If you want to get stronger, feel empowered, or burn a whole bunch of calories, cardio kickboxing is the workout for you! Though you use powerful, strong moves, don’t let kickboxing intimidate you. It’s an extremely empowering workout that can actually help you build confidence while having fun.
Cardio kickboxing is an effective cardiovascular workout that blends martial arts techniques with dance elements and basic calisthenics to leave you sweating and feeling like you could take on the world all at once.
Let’s learn how to start jabbing, punching, and kicking your way to a fun new workout.
Table of contents
- Equipment Used For Cardio Kickboxing
- What To Expect During Cardio Kickboxing
- Benefits of Cardio Kickboxing
- Who Is Cardio Kickboxing Right For?
- Proper Cardio Kickboxing Techniques
- 7-Minute Cardio Kickboxing Workout Video
- 10-Minute Cardio Kickboxing Tabata Workout
- Four Fast Hooks + Two Hook Knee Drives
Equipment Used For Cardio Kickboxing
Some people use weighted gloves to enhance their workout, but this isn’t recommended for a beginner.
If you do choose to use weighted gloves (I really like them), they weigh between half a pound and a pound each.
If you are a Get Healthy U TV member you know that one of our favorite kickboxing formats is Boxing + Bar. A kickboxing workout holding a weighted bar can be used for blocking and other combat boxing movements.
I suggest using a weighted bar of 6 lbs or less (nothing over a 9 lb bar). Anything over 9 lbs will be too heavy using long levers and can cause injuries if not used correctly.
If you don’t have a weighted bar, you can also use a wooden dowel or PVC pipping (no longer than 4ft).
You will also see some people hold dumbbells instead; however, if your class is moving at a fast pace, I don’t recommend holding three or five-pound weights. You don’t want to throw out your shoulder or cause too much stress on your joints.
You will also want to choose the right shoes. While you can probably show up in any sneakers and do fine, it is recommended to wear cross-training or studio shoes.

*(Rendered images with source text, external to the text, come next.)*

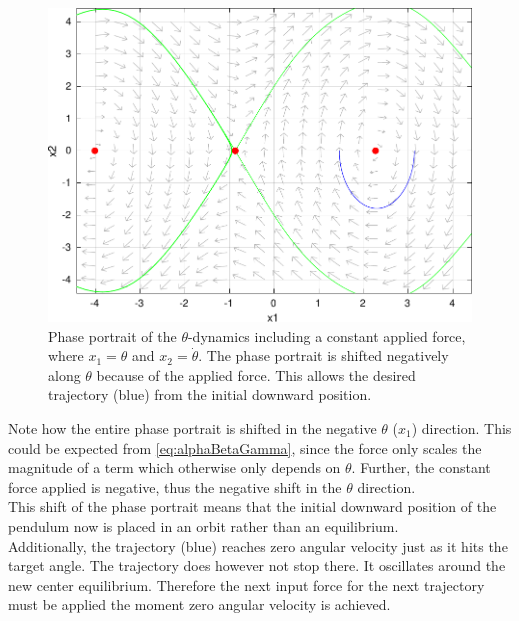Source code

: \begin{figure}[H]
  \includegraphics[width=.8\textwidth]{figures/firstTrajectory}
  \caption{Phase portrait of the $\theta$-dynamics including a constant applied force, where $x_1 = \theta$ and $x_2 = \dot{\theta}$. The phase portrait is shifted negatively along $\theta$ because of the applied force. This allows the desired trajectory (blue) from the initial downward position.}
  \label{fig:phasePortraitFirstTrajectry}
\end{figure}

Note how the entire phase portrait is shifted in the negative $\theta$ ($x_1$) direction. This could be expected from \autoref{eq:alphaBetaGamma}, since the force only scales the magnitude of a term which otherwise only depends on $\theta$. Further, the constant force applied is negative, thus the negative shift in the $\theta$ direction.\\
This shift of the phase portrait means that the initial downward position of the pendulum now is placed in an orbit rather than an equilibrium.\\
Additionally, the trajectory (blue) reaches zero angular velocity just as it hits the target angle. The trajectory does however not stop there. It oscillates around the new center equilibrium. Therefore the next input force for the next trajectory must be applied the moment zero angular velocity is achieved.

Expert Tip: Don’t use running shoes. They will prevent you from proper lateral movement (side shuffles, etc).
What To Expect During Cardio Kickboxing
The Warm Up
At the beginning of class, the instructor will take you through a warm-up that mimics some of what you will do in class. Think of it as a rehearsal not only for your memory but for your muscles.
Slower squats and kicks will be introduced, as will the various punch motions that you will use: jab, cross, hook, and uppercut each have a unique motion.
This is an important time during class. You’ll want to listen and watch how these warm-ups look and execute with good form. Once the class is going at full speed you’ll want this good form to carry over.
After you are warmed up, you begin a series of movements that are drill-oriented.
Typically the instructor will lead the class through these drills involving the entire body. As with any new form of exercise, listen to your body, pay attention to your heart rate (because it will get up there as you punch and kick), and consult your doctor if you have any physical concerns or limitations.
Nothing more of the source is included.